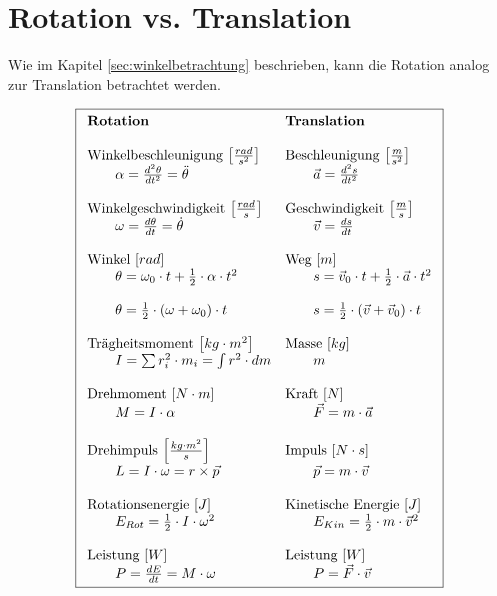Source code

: \newpage
\section{Rotation vs. Translation}
Wie im Kapitel \ref{sec:winkelbetrachtung} beschrieben, kann die 
Rotation analog zur Translation betrachtet werden.

\[ \boxed{\begin{array}{l l}
\textbf{Rotation} & \textbf{Translation} \\
& \\
\text{Winkelbeschleunigung $\left[\frac{rad}{s^2}\right]$}
	& \text{Beschleunigung $\left[\frac{m}{s^2}\right]$} \\
		\qquad \alpha = \frac{d^2\theta}{dt^2} = \ddot{\theta}
			& \qquad \vec{a} = \frac{d^2s}{dt^2} \\
& \\
\text{Winkelgeschwindigkeit $\left[\frac{rad}{s}\right]$} 
	& \text{Geschwindigkeit $\left[\frac{m}{s}\right]$} \\
		\qquad \omega = \frac{d\theta}{dt} = \dot{\theta} 
			& \qquad \vec{v} = \frac{ds}{dt} \\
& \\
\text{Winkel $\left[rad\right]$} 
	& \text{Weg $\left[ m \right]$} \\
		\qquad \theta = \omega_0 \cdot t + \frac{1}{2} \cdot \alpha \cdot t^2
			& \qquad s = \vec{v}_0 \cdot t + \frac{1}{2} \cdot \vec{a} \cdot t^2 \\
		& \\
		\qquad \theta = \frac{1}{2} \cdot (\omega + \omega_0) \cdot t
			& \qquad s = \frac{1}{2} \cdot (\vec{v} + \vec{v}_0) \cdot t \\
& \\
\text{Trägheitsmoment $\left[kg \cdot m^2\right]$} 
	& \text{Masse $\left[kg\right]$} \\
		\qquad I = \sum r_i^2 \cdot m_i = \int r^2 \cdot dm
			& \qquad m \\
& \\
\text{Drehmoment $\left[N \cdot m\right]$}
	& \text{Kraft $\left[N\right]$} \\
		\qquad M = I \cdot \alpha
			& \qquad \vec{F} = m \cdot \vec{a} \\
& \\
\text{Drehimpuls $\left[\frac{kg \cdot m^2}{s}\right]$} 
	& \text{Impuls $\left[N \cdot s\right]$} \\
		\qquad L = I \cdot \omega 
			= r \times \vec{p}
			& \qquad \vec{p} = m \cdot \vec{v} \\
& \\
\text{Rotationsenergie $\left[J\right]$} 
	& \text{Kinetische Energie $\left[J\right]$} \\
		\qquad E_{Rot} = \frac{1}{2} \cdot I \cdot \omega^2
			& \qquad E_{Kin} = \frac{1}{2} \cdot m \cdot \vec{v}^2 \\
& \\
\text{Leistung $\left[W\right]$}
	& \text{Leistung $\left[W\right]$} \\
		\qquad P = \frac{dE}{dt} = M \cdot \omega 
			& \qquad P = \vec{F} \cdot \vec{v}
\end{array} } \]


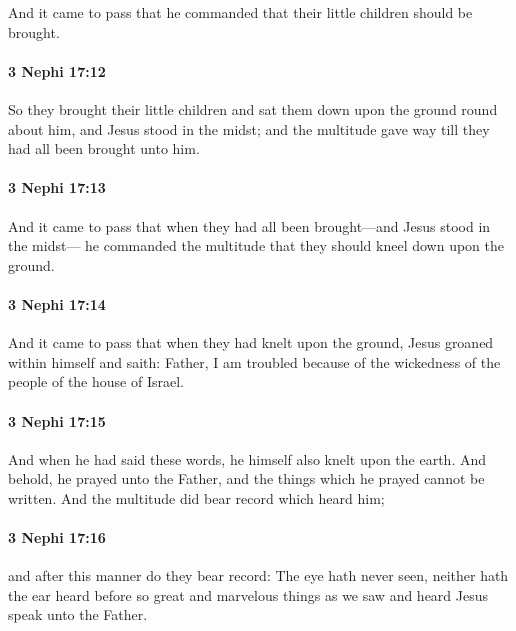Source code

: 			And it came to pass that he commanded
			that their little children should be brought.

		\paragraph{3 Nephi 17:12} %
			\label{3NEPHI-17-12}

			So they brought their little children
			and sat them down upon the ground round about him,
			and Jesus stood in the midst;
			and the multitude gave way till they had all been brought unto him.

		\paragraph{3 Nephi 17:13} %
			\label{3NEPHI-17-13}

			And it came to pass that
			when they had all been brought---and Jesus stood in the midst---
			he commanded the multitude that they should kneel down upon the ground.

		\paragraph{3 Nephi 17:14} %
			\label{3NEPHI-17-14}

			And it came to pass that when they had knelt upon the ground,
			Jesus groaned within himself and saith:
			Father, I am troubled
			because of the wickedness of the people of the house of Israel.

		\paragraph{3 Nephi 17:15} %
			\label{3NEPHI-17-15}

			And when he had said these words,
			he himself also knelt upon the earth.
			And behold, he prayed unto the Father,
			and the things which he prayed cannot be written.
			And the multitude did bear record which heard him;

		\paragraph{3 Nephi 17:16} %
			\label{3NEPHI-17-16}

			and after this manner do they bear record:
			The eye hath never seen, neither hath the ear heard before
			so great and marvelous things as we saw and heard Jesus speak unto the Father.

> ASSIGNED TASK: Look through the material above for the string "Father" and copy each line that has it.

> RESULT:
			Father, I am troubled
			And behold, he prayed unto the Father,
			so great and marvelous things as we saw and heard Jesus speak unto the Father.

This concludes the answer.